→ **Material for this task**:
╭──
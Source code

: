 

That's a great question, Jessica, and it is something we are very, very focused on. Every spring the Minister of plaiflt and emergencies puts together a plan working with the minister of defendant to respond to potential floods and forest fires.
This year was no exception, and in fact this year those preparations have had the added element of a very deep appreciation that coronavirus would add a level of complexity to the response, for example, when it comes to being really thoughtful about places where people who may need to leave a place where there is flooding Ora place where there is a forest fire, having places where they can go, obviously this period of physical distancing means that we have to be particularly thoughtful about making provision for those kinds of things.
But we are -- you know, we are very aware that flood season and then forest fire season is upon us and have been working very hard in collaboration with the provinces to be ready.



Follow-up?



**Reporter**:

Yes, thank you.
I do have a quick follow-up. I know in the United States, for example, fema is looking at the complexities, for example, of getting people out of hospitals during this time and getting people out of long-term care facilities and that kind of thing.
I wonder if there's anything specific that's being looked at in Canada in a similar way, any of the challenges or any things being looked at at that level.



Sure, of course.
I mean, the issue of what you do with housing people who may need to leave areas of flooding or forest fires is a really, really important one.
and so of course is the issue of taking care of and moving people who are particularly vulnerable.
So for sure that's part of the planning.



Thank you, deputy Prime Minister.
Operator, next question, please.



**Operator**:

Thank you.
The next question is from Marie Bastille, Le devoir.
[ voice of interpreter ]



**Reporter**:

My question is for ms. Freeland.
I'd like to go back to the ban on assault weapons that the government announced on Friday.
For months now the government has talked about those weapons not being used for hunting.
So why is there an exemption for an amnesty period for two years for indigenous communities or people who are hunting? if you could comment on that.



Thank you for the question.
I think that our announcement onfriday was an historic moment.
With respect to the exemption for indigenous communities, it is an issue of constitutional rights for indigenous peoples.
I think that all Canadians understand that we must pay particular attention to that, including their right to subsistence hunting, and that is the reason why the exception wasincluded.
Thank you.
╰──
→ **Exercise details**: Only the lines from the beginning of the material to the line containing "That's a great" should be echoed, verbatim and in full.

→ **Result of this exercise**:
Source code

: 

That's a great question, Jessica, and it is something we are very, very focused on. Every spring the Minister of plaiflt and emergencies puts together a plan working with the minister of defendant to respond to potential floods and forest fires.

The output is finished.